Yu Wensheng, l’universel – un éditorial de François Zimeray

juillet 8, 2021

En ce sixième anniversaire du « 709 crackdown« , l’avocat et ancien Ambassadeur de France François Zimeray partage un vibrant hommage en soutien au lauréat du Prix Martin Ennals 2021 et avocat des droits humains Yu Wensheng, détenu arbitrairement en Chine depuis 2018. Il nous rappelle qu’une attaque contre les droits humains n’importe où est une attaque contre les droits humains partout. Et qu’aujourd’hui, se dresser fermement contre les violations des droits humains est plus important que jamais. 

« L’indignité » de l’Occident, un argument décisif contre toute intervention morale

Par François Zimeray, Ancien Ambassadeur de France, avocat, 9 juillet 2021 – De tous les diplomates avec lesquels, comme ambassadeur, j’ai eu à m’entretenir de la question des droits de l’Homme, les représentants chinois sont, de loin, les plus sensibles à la question, alors même que le tableau du pays est disharmonique. Des violations gravissimes y coexistent avec de trop timides progrès que ces violations rendent dérisoires, comme avec le désir de s’affirmer comme une puissance mondiale reconnue et respectée. L’hypersusceptibilité chinoise est bien connue, c’est l’importance de la face qui rend toute dénonciation publique délicate, voire inopérante ou carrément contre-productive. Il m’est souvent arrivé, engageant le dialogue avec des diplomates chinois d’avoir à commencer en affirmant que la France n’est pas « le » pays des droits de l’Homme, que nos condamnations répétées par les juridictions internationales (notamment la CEDH) sont justifiées et nous aident à progresser. Je le crois profondément, d’ailleurs. Bref, il me fallait à tout prix éviter le télescopage des civilisations et m’appuyer sur le socle universel des Conventions internationales. Or, force est de reconnaître que notre discours ne prend pas, que la répression Ouïgoure marquera ce début de siècle plus encore que le massacre de Tian An Men en 1989, que l’incarcération arbitraire d’opposants pour délit d’opinion est inacceptable. Elle l’est plus encore lorsque cette séquestration confine à la torture physique et morale ou à une forme de peine de mort rampante, comme c’est le cas pour Yu Wensheng 

L’universalisme des droits de l’Homme remis en question

Tout ce que j’ai vu, tout ce que j’ai ressenti en parcourant le monde, m’inspire un sentiment d’extrême fragilité s’agissant de l’état des droits de l’Homme et d’inquiétude quant à celui de l’universalisme. Il n’y a pas de continent, de pays qui soit au-dessus de la critique. La défense de l’universalisme, c’est l’enjeu du moment. Il faut prendre conscience que cette notion, qui était évidente pour les rédacteurs de Déclaration universelle des droits de l’homme en 1948 est aujourd’hui menacée de toutes parts. Ses ennemis portent le nom de régionalisme, de culturalisme, de relativisme. C’est l’idée qu’il y aurait plusieurs sortes de droits de l’Homme ou que ceux-ci devraient faire l’objet d’accommodements raisonnables en fonction des cultures et les traditions. Comme s’il existait une seule femme dans le monde pour trouver normal d’être violée pour les raisons culturelles, un seul être jeté dans une prison sans procès équitable qui n’éprouverait pas le même sentiment d’injustice. Comme si la torture était ressentie différemment selon la religion ou la couleur de peau !   

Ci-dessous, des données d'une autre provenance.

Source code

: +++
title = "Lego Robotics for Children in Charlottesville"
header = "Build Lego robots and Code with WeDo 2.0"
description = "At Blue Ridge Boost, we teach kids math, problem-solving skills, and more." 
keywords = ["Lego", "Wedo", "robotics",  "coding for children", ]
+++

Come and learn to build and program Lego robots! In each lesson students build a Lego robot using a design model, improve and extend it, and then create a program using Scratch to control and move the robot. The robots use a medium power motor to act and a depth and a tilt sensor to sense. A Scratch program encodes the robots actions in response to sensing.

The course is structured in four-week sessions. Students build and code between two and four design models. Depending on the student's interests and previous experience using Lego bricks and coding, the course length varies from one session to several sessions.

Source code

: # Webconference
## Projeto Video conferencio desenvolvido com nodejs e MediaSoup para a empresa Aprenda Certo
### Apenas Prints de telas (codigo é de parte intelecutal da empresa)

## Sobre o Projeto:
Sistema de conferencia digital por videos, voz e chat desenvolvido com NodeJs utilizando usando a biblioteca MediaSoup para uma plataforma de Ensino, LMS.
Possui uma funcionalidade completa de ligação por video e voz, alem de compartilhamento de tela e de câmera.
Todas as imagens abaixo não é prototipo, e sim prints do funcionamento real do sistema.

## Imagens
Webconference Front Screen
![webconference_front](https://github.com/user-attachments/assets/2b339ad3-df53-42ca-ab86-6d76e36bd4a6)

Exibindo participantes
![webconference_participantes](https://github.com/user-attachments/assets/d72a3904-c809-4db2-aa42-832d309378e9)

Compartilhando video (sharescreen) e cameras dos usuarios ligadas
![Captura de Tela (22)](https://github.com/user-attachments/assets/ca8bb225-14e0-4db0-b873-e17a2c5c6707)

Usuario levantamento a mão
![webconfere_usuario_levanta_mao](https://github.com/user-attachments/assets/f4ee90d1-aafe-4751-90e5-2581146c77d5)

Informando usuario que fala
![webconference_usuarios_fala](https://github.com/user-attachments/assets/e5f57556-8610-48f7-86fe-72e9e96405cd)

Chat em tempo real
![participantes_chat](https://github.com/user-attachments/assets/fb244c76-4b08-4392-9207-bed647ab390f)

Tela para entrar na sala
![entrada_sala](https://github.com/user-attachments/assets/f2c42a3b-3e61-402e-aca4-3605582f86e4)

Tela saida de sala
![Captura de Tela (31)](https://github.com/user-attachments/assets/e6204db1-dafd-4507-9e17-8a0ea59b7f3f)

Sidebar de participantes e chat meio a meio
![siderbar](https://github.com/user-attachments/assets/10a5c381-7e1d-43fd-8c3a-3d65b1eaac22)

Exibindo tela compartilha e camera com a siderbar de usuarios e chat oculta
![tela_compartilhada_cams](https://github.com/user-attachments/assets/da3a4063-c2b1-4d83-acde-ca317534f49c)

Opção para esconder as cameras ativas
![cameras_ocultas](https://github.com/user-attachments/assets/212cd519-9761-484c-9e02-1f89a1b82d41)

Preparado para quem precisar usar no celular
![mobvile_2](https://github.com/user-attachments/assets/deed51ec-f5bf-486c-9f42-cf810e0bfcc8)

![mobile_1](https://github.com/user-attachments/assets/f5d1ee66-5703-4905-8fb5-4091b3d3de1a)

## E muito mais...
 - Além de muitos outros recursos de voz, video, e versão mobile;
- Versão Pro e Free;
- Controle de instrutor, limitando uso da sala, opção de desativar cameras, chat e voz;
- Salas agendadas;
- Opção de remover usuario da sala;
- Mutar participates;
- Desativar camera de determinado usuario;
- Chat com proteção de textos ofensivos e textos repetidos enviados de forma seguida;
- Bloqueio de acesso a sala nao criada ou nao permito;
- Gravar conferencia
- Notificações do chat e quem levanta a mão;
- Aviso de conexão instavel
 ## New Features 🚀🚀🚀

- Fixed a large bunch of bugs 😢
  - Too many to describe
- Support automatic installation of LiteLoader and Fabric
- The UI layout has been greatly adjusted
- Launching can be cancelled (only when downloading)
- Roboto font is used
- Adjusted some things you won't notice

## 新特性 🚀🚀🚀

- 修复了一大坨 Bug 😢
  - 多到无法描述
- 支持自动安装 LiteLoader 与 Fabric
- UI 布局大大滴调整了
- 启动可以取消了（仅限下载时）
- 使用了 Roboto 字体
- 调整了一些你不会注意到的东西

Les droits de l’Homme – une exigence fondamentale ressentie partout

Ces assauts contre l’universalisme se mènent sous nos yeux, au sein même de nos sociétés, mais également sur la scène internationale. A l’ONU, la Chine se prévaut des « valeurs asiatiques ». Comme si lhomo asiaticus avait moins que d’autres l’aspiration à sa liberté. C’est cela qu’il faut réfuter avec force si l’on veut être utile à Yu Wensheng et à tous ceux qui endurent le même sort, montrer que les droits de l’Homme ne sont pas un concept occidental mais, comme le disait si bien Jeanne Hersch, « une exigence fondamentale que l’on ressent partout ». Genève peut s’en orgueillir d’avoir un barreau et une Fondation Martin Ennals particulièrement engagés sur la défense des défenseurs. C’est un atout essentiel dans un combat qui est loin d’être gagné. Dans cette capitale du droit international et de la diplomatie, il faut dire aux Chinois qui aspirent à jouer un rôle central dans l’espace multilatéral que jamais nous n’oublierons Yu Wensheng, jamais ne renoncerons à la liberté et la dignité, que ces principes font aussi partie de notre face que nous n’avons pas plus de raison qu’eux de vouloir perdre.